Monday, October 12, 2009

Carroll John Daly Deserves More Respect

Has anybody ever really read anything by Carroll John Daly, or do we just read other people's comments that he was inferior to Hammett and go with it?

If Daly were alive today, he might borrow Rodney Dangerfield's "I can't get no respect" line, and he'd be justified.

Daly was the first to publish what we know as a hard-boiled detective story, and was a huge hit with Black Mask Magazine readers with his character Race Williams, a shoot-first-ask-questions-never private eye.

Daly has been called everything from a poor writer (at the least) to an incompetent writer. Yes, Daly's dialog was awful; his characterizations clumsy or nonexistent; his writing choppy and sometimes incoherent. But when he was good, he was good, and very, very entertaining.

As some of you also know, Dash Hammett published his first story about a month or so after Daly's appeared, and the quality between the two is readily apparent. But I think most critics dislike Daly because he wasn't Hammett, and I think they're upset that Hammett didn't get to the mail box fast enough, and Daly has the "first" title. This kind of critical snobbery is uncalled for.

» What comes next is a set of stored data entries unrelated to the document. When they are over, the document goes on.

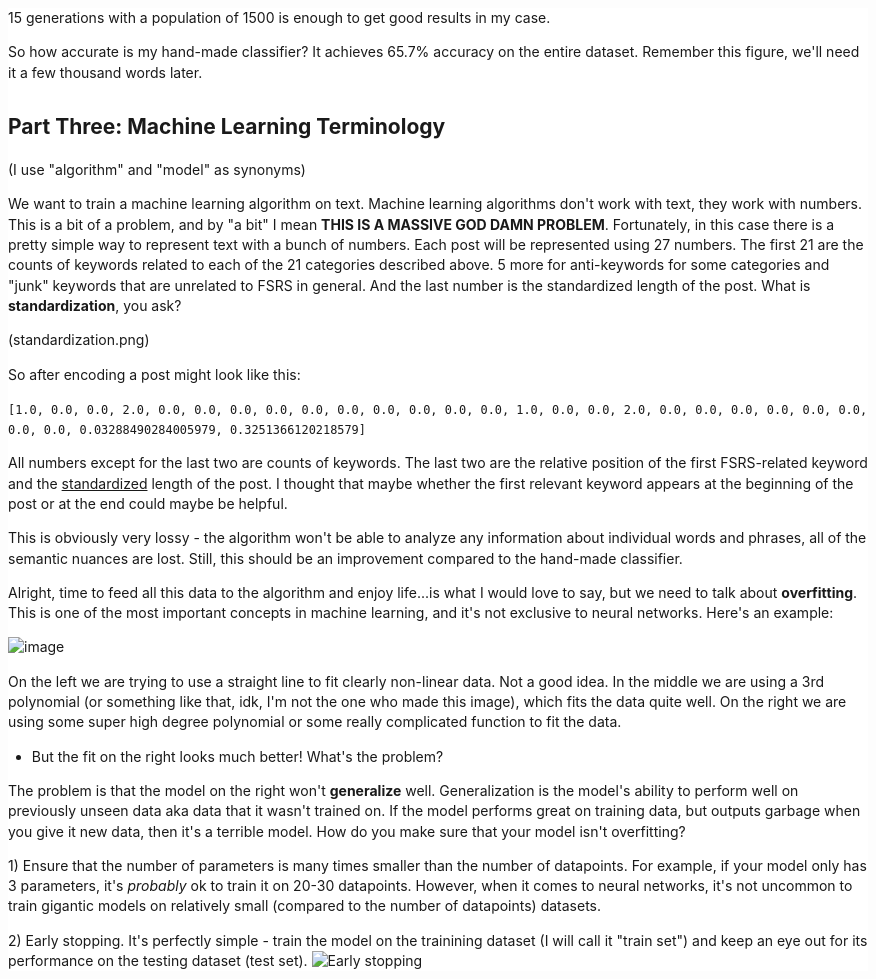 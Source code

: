 15 generations with a population of 1500 is enough to get good results in my case.

So how accurate is my hand-made classifier? It achieves 65.7% accuracy on the entire dataset. Remember this figure, we'll need it a few thousand words later.

## Part Three: Machine Learning Terminology

(I use "algorithm" and "model" as synonyms)

We want to train a machine learning algorithm on text. Machine learning algorithms don't work with text, they work with numbers. This is a bit of a problem, and by "a bit" I mean **THIS IS A MASSIVE GOD DAMN PROBLEM**. Fortunately, in this case there is a pretty simple way to represent text with a bunch of numbers. Each post will be represented using 27 numbers. The first 21 are the counts of keywords related to each of the 21 categories described above. 5 more for anti-keywords for some categories and "junk" keywords that are unrelated to FSRS in general. And the last number is the standardized length of the post. What is **standardization**, you ask?

(standardization.png)

So after encoding a post might look like this:

`[1.0, 0.0, 0.0, 2.0, 0.0, 0.0, 0.0, 0.0, 0.0, 0.0, 0.0, 0.0, 0.0, 0.0, 1.0, 0.0, 0.0, 2.0, 0.0, 0.0, 0.0, 0.0, 0.0, 0.0, 0.0, 0.0, 0.03288490284005979, 0.3251366120218579]`

All numbers except for the last two are counts of keywords. The last two are the relative position of the first FSRS-related keyword and the [standardized](https://www.geeksforgeeks.org/what-is-standardization-in-machine-learning/) length of the post. I thought that maybe whether the first relevant keyword appears at the beginning of the post or at the end could maybe be helpful.

This is obviously very lossy - the algorithm won't be able to analyze any information about individual words and phrases, all of the semantic nuances are lost. Still, this should be an improvement compared to the hand-made classifier.

Alright, time to feed all this data to the algorithm and enjoy life...is what I would love to say, but we need to talk about **overfitting**. This is one of the most important concepts in machine learning, and it's not exclusive to neural networks. Here's an example:

![image](https://github.com/user-attachments/assets/aa8d0790-56aa-45b9-9ed2-22eeae21a13a)

On the left we are trying to use a straight line to fit clearly non-linear data. Not a good idea. In the middle we are using a 3rd polynomial (or something like that, idk, I'm not the one who made this image), which fits the data quite well. On the right we are using some super high degree polynomial or some really complicated function to fit the data.

- But the fit on the right looks much better! What's the problem?

The problem is that the model on the right won't **generalize** well. Generalization is the model's ability to perform well on previously unseen data aka data that it wasn't trained on. If the model performs great on training data, but outputs garbage when you give it new data, then it's a terrible model. How do you make sure that your model isn't overfitting?

1​)​ Ensure that the number of parameters is many times smaller than the number of datapoints. For example, if your model only has 3 parameters, it's _probably_ ok to train it on 20-30 datapoints. However, when it comes to neural networks, it's not uncommon to train gigantic models on relatively small (compared to the number of datapoints) datasets.

2​)​ Early stopping. It's perfectly simple - train the model on the trainining dataset (I will call it "train set") and keep an eye out for its performance on the testing dataset (test set). ![Early stopping](https://github.com/user-attachments/assets/d98cecf1-a56d-4156-be0d-db191805250f)

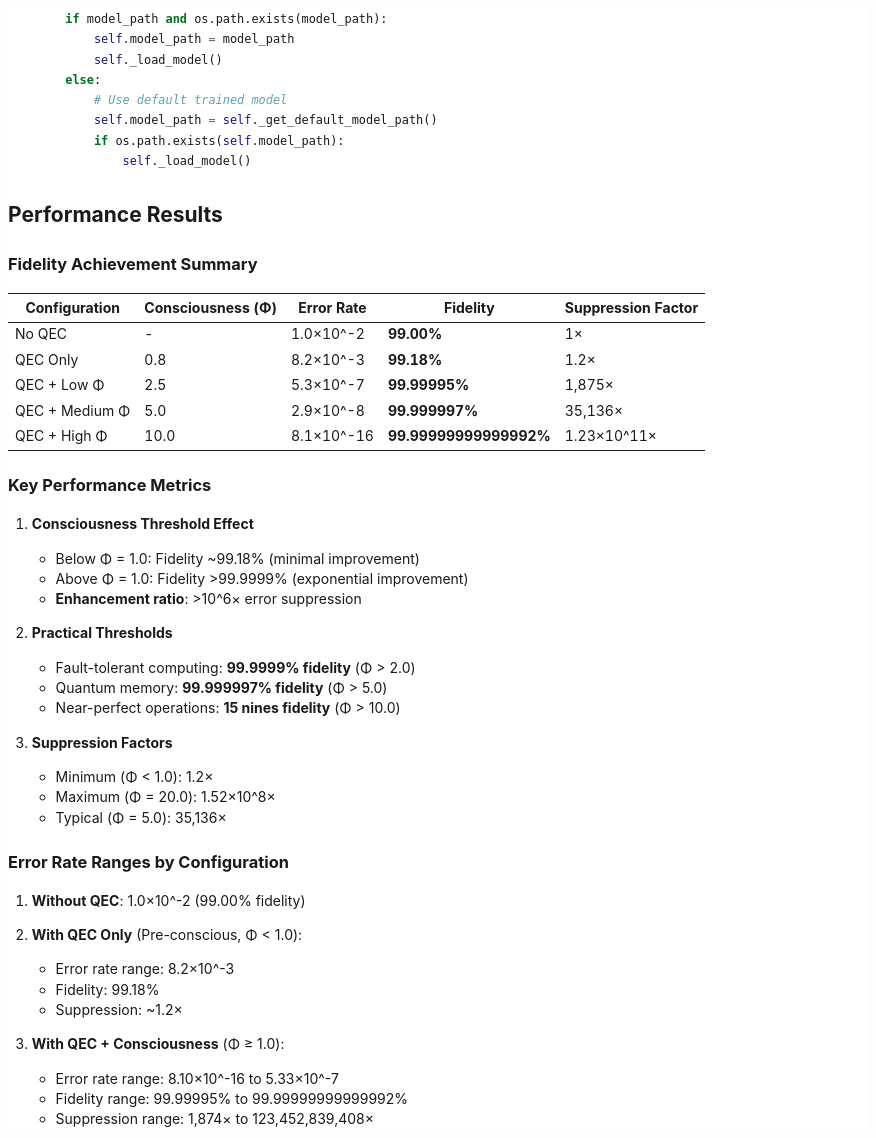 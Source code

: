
```python
        if model_path and os.path.exists(model_path):
            self.model_path = model_path
            self._load_model()
        else:
            # Use default trained model
            self.model_path = self._get_default_model_path()
            if os.path.exists(self.model_path):
                self._load_model()
```

## Performance Results

### Fidelity Achievement Summary

| Configuration | Consciousness (Φ) | Error Rate | **Fidelity** | Suppression Factor |
|--------------|-------------------|------------|--------------|-------------------|
| No QEC | - | 1.0×10^-2 | **99.00%** | 1× |
| QEC Only | 0.8 | 8.2×10^-3 | **99.18%** | 1.2× |
| QEC + Low Φ | 2.5 | 5.3×10^-7 | **99.99995%** | 1,875× |
| QEC + Medium Φ | 5.0 | 2.9×10^-8 | **99.999997%** | 35,136× |
| QEC + High Φ | 10.0 | 8.1×10^-16 | **99.99999999999992%** | 1.23×10^11× |

### Key Performance Metrics

1. **Consciousness Threshold Effect**
   - Below Φ = 1.0: Fidelity ~99.18% (minimal improvement)
   - Above Φ = 1.0: Fidelity >99.9999% (exponential improvement)
   - **Enhancement ratio**: >10^6× error suppression

2. **Practical Thresholds**
   - Fault-tolerant computing: **99.9999% fidelity** (Φ > 2.0)
   - Quantum memory: **99.999997% fidelity** (Φ > 5.0)
   - Near-perfect operations: **15 nines fidelity** (Φ > 10.0)

3. **Suppression Factors**
   - Minimum (Φ < 1.0): 1.2×
   - Maximum (Φ = 20.0): 1.52×10^8×
   - Typical (Φ = 5.0): 35,136×

### Error Rate Ranges by Configuration

1. **Without QEC**: 1.0×10^-2 (99.00% fidelity)

2. **With QEC Only** (Pre-conscious, Φ < 1.0):
   - Error rate range: 8.2×10^-3
   - Fidelity: 99.18%
   - Suppression: ~1.2×

3. **With QEC + Consciousness** (Φ ≥ 1.0):
   - Error rate range: 8.10×10^-16 to 5.33×10^-7
   - Fidelity range: 99.99995% to 99.99999999999992%
   - Suppression range: 1,874× to 123,452,839,408×
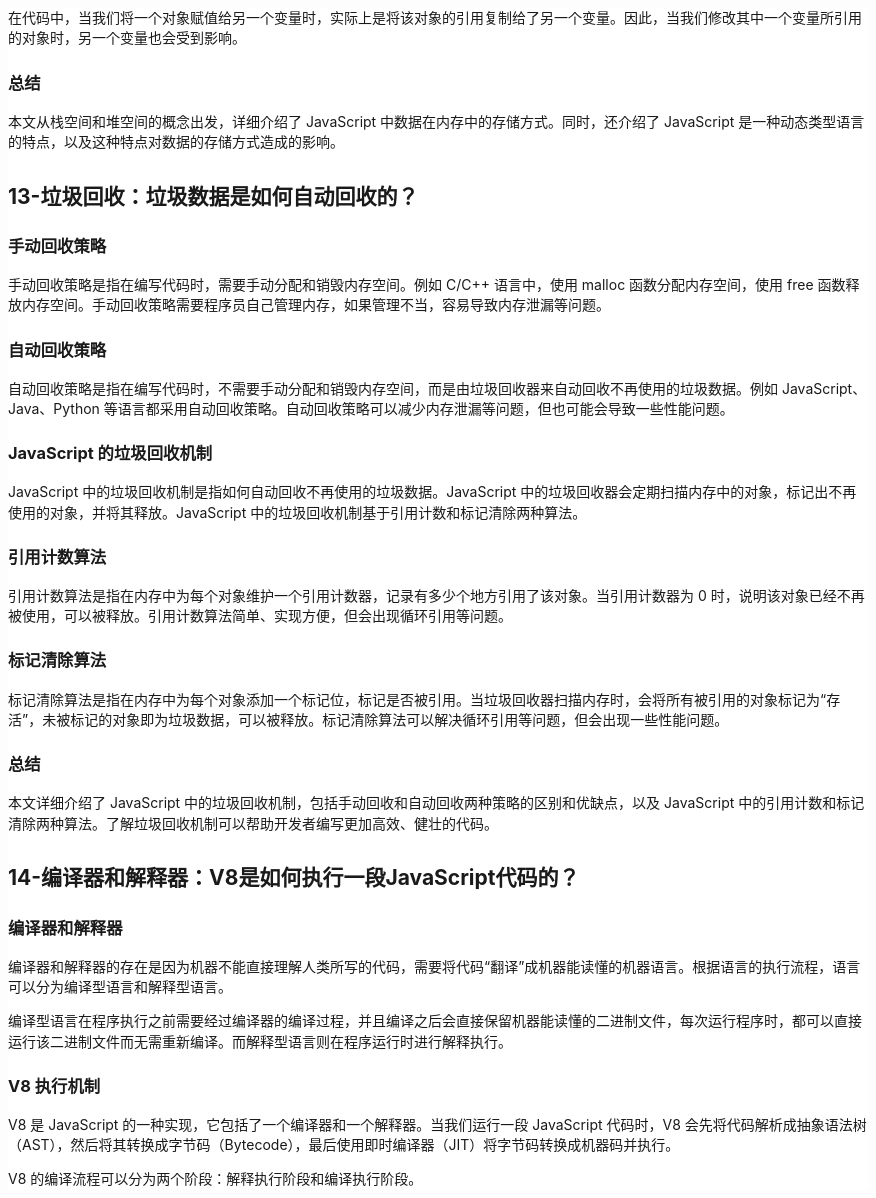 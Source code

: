 在代码中，当我们将一个对象赋值给另一个变量时，实际上是将该对象的引用复制给了另一个变量。因此，当我们修改其中一个变量所引用的对象时，另一个变量也会受到影响。

### 总结

本文从栈空间和堆空间的概念出发，详细介绍了 JavaScript 中数据在内存中的存储方式。同时，还介绍了 JavaScript 是一种动态类型语言的特点，以及这种特点对数据的存储方式造成的影响。


## 13-垃圾回收：垃圾数据是如何自动回收的？

### 手动回收策略

手动回收策略是指在编写代码时，需要手动分配和销毁内存空间。例如 C/C++ 语言中，使用 malloc 函数分配内存空间，使用 free 函数释放内存空间。手动回收策略需要程序员自己管理内存，如果管理不当，容易导致内存泄漏等问题。

### 自动回收策略

自动回收策略是指在编写代码时，不需要手动分配和销毁内存空间，而是由垃圾回收器来自动回收不再使用的垃圾数据。例如 JavaScript、Java、Python 等语言都采用自动回收策略。自动回收策略可以减少内存泄漏等问题，但也可能会导致一些性能问题。

### JavaScript 的垃圾回收机制

JavaScript 中的垃圾回收机制是指如何自动回收不再使用的垃圾数据。JavaScript 中的垃圾回收器会定期扫描内存中的对象，标记出不再使用的对象，并将其释放。JavaScript 中的垃圾回收机制基于引用计数和标记清除两种算法。

### 引用计数算法

引用计数算法是指在内存中为每个对象维护一个引用计数器，记录有多少个地方引用了该对象。当引用计数器为 0 时，说明该对象已经不再被使用，可以被释放。引用计数算法简单、实现方便，但会出现循环引用等问题。

### 标记清除算法

标记清除算法是指在内存中为每个对象添加一个标记位，标记是否被引用。当垃圾回收器扫描内存时，会将所有被引用的对象标记为“存活”，未被标记的对象即为垃圾数据，可以被释放。标记清除算法可以解决循环引用等问题，但会出现一些性能问题。

### 总结

本文详细介绍了 JavaScript 中的垃圾回收机制，包括手动回收和自动回收两种策略的区别和优缺点，以及 JavaScript 中的引用计数和标记清除两种算法。了解垃圾回收机制可以帮助开发者编写更加高效、健壮的代码。


## 14-编译器和解释器：V8是如何执行一段JavaScript代码的？

### 编译器和解释器

编译器和解释器的存在是因为机器不能直接理解人类所写的代码，需要将代码“翻译”成机器能读懂的机器语言。根据语言的执行流程，语言可以分为编译型语言和解释型语言。

编译型语言在程序执行之前需要经过编译器的编译过程，并且编译之后会直接保留机器能读懂的二进制文件，每次运行程序时，都可以直接运行该二进制文件而无需重新编译。而解释型语言则在程序运行时进行解释执行。

### V8 执行机制

V8 是 JavaScript 的一种实现，它包括了一个编译器和一个解释器。当我们运行一段 JavaScript 代码时，V8 会先将代码解析成抽象语法树（AST），然后将其转换成字节码（Bytecode），最后使用即时编译器（JIT）将字节码转换成机器码并执行。

V8 的编译流程可以分为两个阶段：解释执行阶段和编译执行阶段。
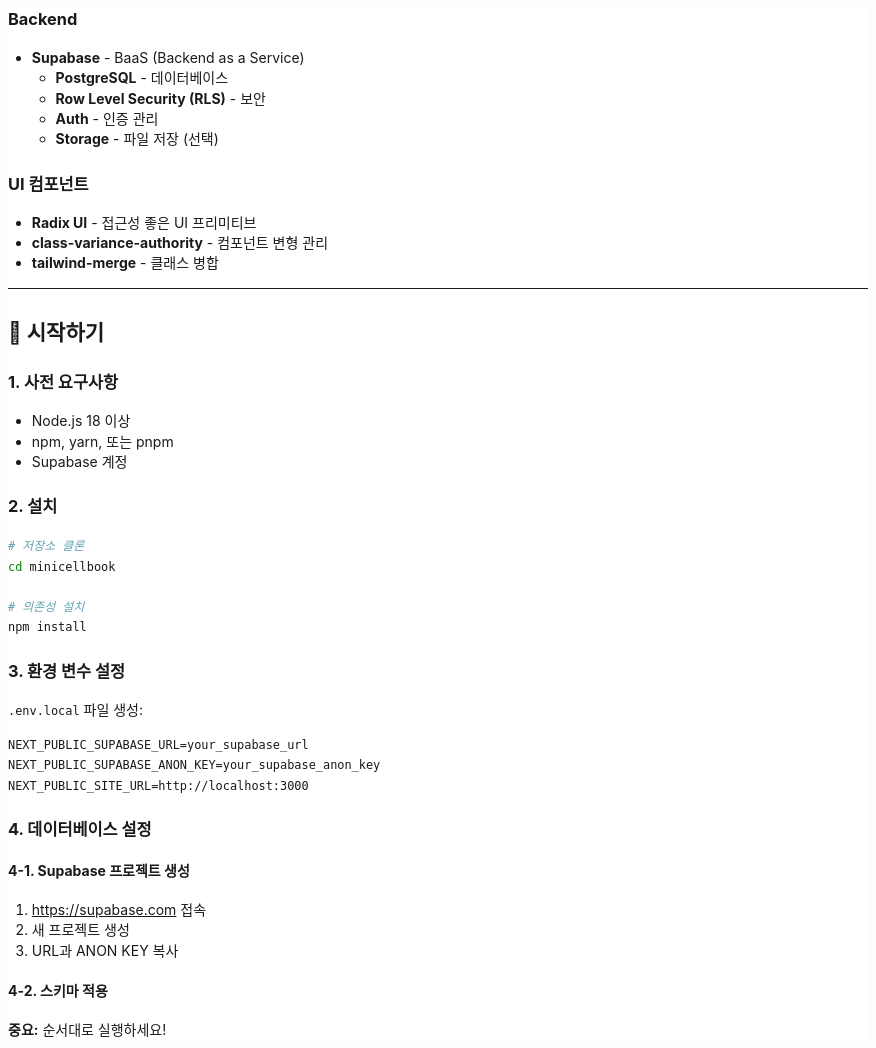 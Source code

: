 ### Backend
- **Supabase** - BaaS (Backend as a Service)
  - **PostgreSQL** - 데이터베이스
  - **Row Level Security (RLS)** - 보안
  - **Auth** - 인증 관리
  - **Storage** - 파일 저장 (선택)

### UI 컴포넌트
- **Radix UI** - 접근성 좋은 UI 프리미티브
- **class-variance-authority** - 컴포넌트 변형 관리
- **tailwind-merge** - 클래스 병합

---

## 🚀 시작하기

### 1. 사전 요구사항

- Node.js 18 이상
- npm, yarn, 또는 pnpm
- Supabase 계정

### 2. 설치

```bash
# 저장소 클론
cd minicellbook

# 의존성 설치
npm install
```

### 3. 환경 변수 설정

`.env.local` 파일 생성:

```env
NEXT_PUBLIC_SUPABASE_URL=your_supabase_url
NEXT_PUBLIC_SUPABASE_ANON_KEY=your_supabase_anon_key
NEXT_PUBLIC_SITE_URL=http://localhost:3000
```

### 4. 데이터베이스 설정

#### 4-1. Supabase 프로젝트 생성
1. https://supabase.com 접속
2. 새 프로젝트 생성
3. URL과 ANON KEY 복사

#### 4-2. 스키마 적용

**중요:** 순서대로 실행하세요!
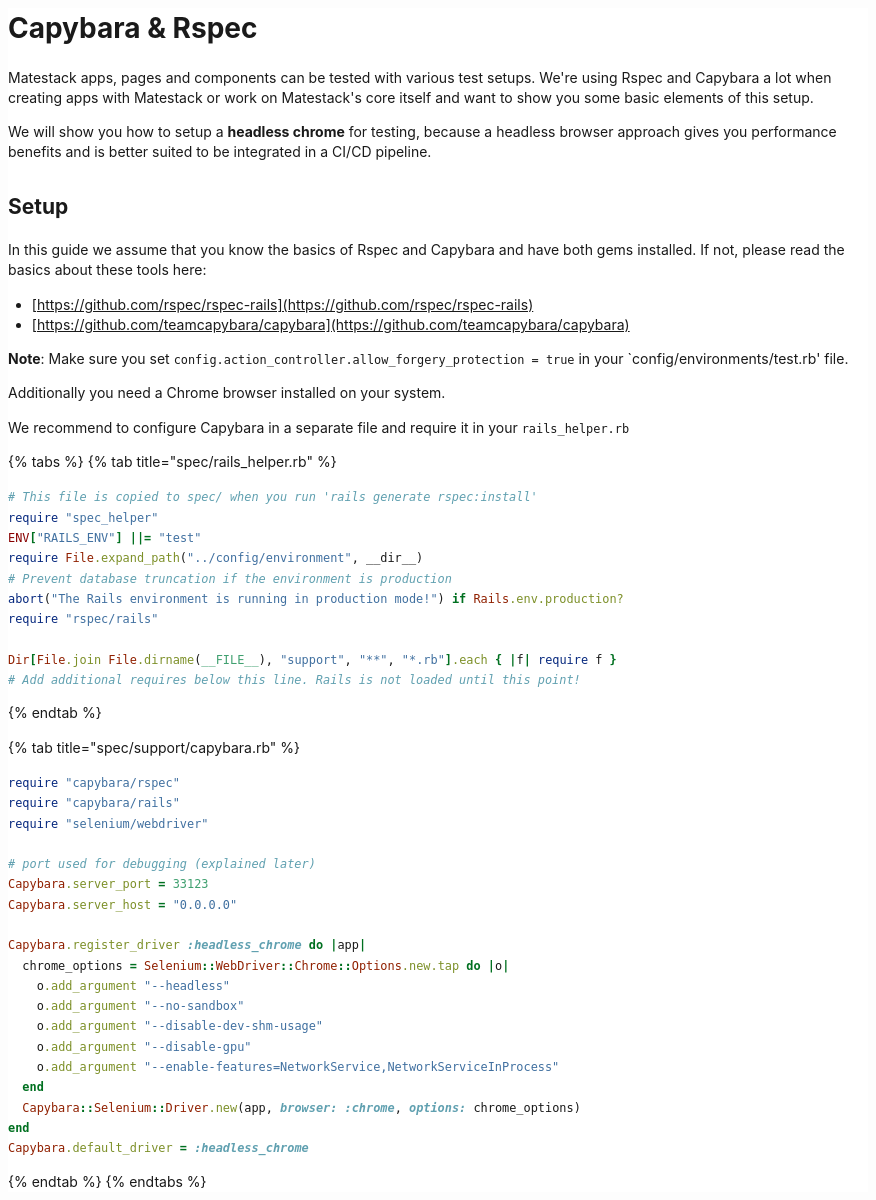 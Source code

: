 # Capybara & Rspec

Matestack apps, pages and components can be tested with various test setups. We're using Rspec and Capybara a lot when creating apps with Matestack or work on Matestack's core itself and want to show you some basic elements of this setup.

We will show you how to setup a **headless chrome** for testing, because a headless browser approach gives you performance benefits and is better suited to be integrated in a CI/CD pipeline.

## Setup

In this guide we assume that you know the basics of Rspec and Capybara and have both gems installed. If not, please read the basics about these tools here:

* [https://github.com/rspec/rspec-rails](https://github.com/rspec/rspec-rails)
* [https://github.com/teamcapybara/capybara](https://github.com/teamcapybara/capybara)

**Note**: Make sure you set `config.action_controller.allow_forgery_protection = true` in your `config/environments/test.rb' file.

Additionally you need a Chrome browser installed on your system. 

We recommend to configure Capybara in a separate file and require it in your `rails_helper.rb`

{% tabs %}
{% tab title="spec/rails\_helper.rb" %}
```ruby
# This file is copied to spec/ when you run 'rails generate rspec:install'
require "spec_helper"
ENV["RAILS_ENV"] ||= "test"
require File.expand_path("../config/environment", __dir__)
# Prevent database truncation if the environment is production
abort("The Rails environment is running in production mode!") if Rails.env.production?
require "rspec/rails"

Dir[File.join File.dirname(__FILE__), "support", "**", "*.rb"].each { |f| require f }
# Add additional requires below this line. Rails is not loaded until this point!
```
{% endtab %}

{% tab title="spec/support/capybara.rb" %}
```ruby
require "capybara/rspec"
require "capybara/rails"
require "selenium/webdriver"

# port used for debugging (explained later)
Capybara.server_port = 33123
Capybara.server_host = "0.0.0.0"

Capybara.register_driver :headless_chrome do |app|
  chrome_options = Selenium::WebDriver::Chrome::Options.new.tap do |o|
    o.add_argument "--headless"
    o.add_argument "--no-sandbox"
    o.add_argument "--disable-dev-shm-usage"
    o.add_argument "--disable-gpu"
    o.add_argument "--enable-features=NetworkService,NetworkServiceInProcess"
  end
  Capybara::Selenium::Driver.new(app, browser: :chrome, options: chrome_options)
end
Capybara.default_driver = :headless_chrome

```
{% endtab %}
{% endtabs %}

When Daly had all ten cylinders firing, he wrote well. He wrote a trilogy that's worth looking up, "The Tag Murders", "Tainted Power", and "The Third Murderer". All three are riveting and lead to slam-bang climaxes that will leave you gasping. His five stories in "The Adventures of Race Williams", put out by Mysterious Press back in the '80s, are wonderfully entertaining, and all the dots connect. Yes, the dialog is still weak and characterizations flat, but not always.

Daly deserves better than critics and readers have been giving him. Yes, he wasn't Hammett, but so what? He was his own writer with his own strengths and weaknesses--there's no crime in that. Besides, we already had one Hammett, do we need another?

Aren't there enough imitators as it is?

The Spy Novel Wins; JFK

In my two previous posts I mentioned National Novel Writing Month and how I was trying to decide whether to do a hard-boiled novel or spy story; the spy story won, and I started early, and it's going great, so I'm very happy... so far.

Tonight the History Channel is showing a program on the JFK killing. It's funny that, having followed the various conspiracy theories and the players involved and watching Stone's movie on the subject two or three times, I know the story backwards and forward, but it's something I'll never stop being curious about, because maybe something new has been learned or discovered. I believe it was the History Channel who did another show a few years ago basically debunking the magic bullet, showing that in the way in which Kennedy and Connelly were seated in the limo, diagonally, because of the way the limo's seats were laid out (Kennedy sitting higher, back and to the right of Connelly), one bullet could have indeed gone through both of them as stated in the commission report. It's really the only thing that's made me question the multiple gunman theory, but nobody else has ever acknowledged the program or followed up on the re-enactment the program did. I've also never seen it repeated, which is why I can't remember the title and why I'm not positive it was on the History Channel. If anybody know which program I'm referring to and knows where I can get a video copy, I'd appreciate a tip.

I often wonder if JFK had lived how the world might be different, but the exercise is moot. Things happened the way they happened and some things would have happened anyway. I'm more concerned with who pulled the trigger. Was it really Oswald, acting alone, or a CIA/Mafia/Cuban/Soviet conspiracy? Maybe we'll never know, but one keeps watching JFK programs just in case.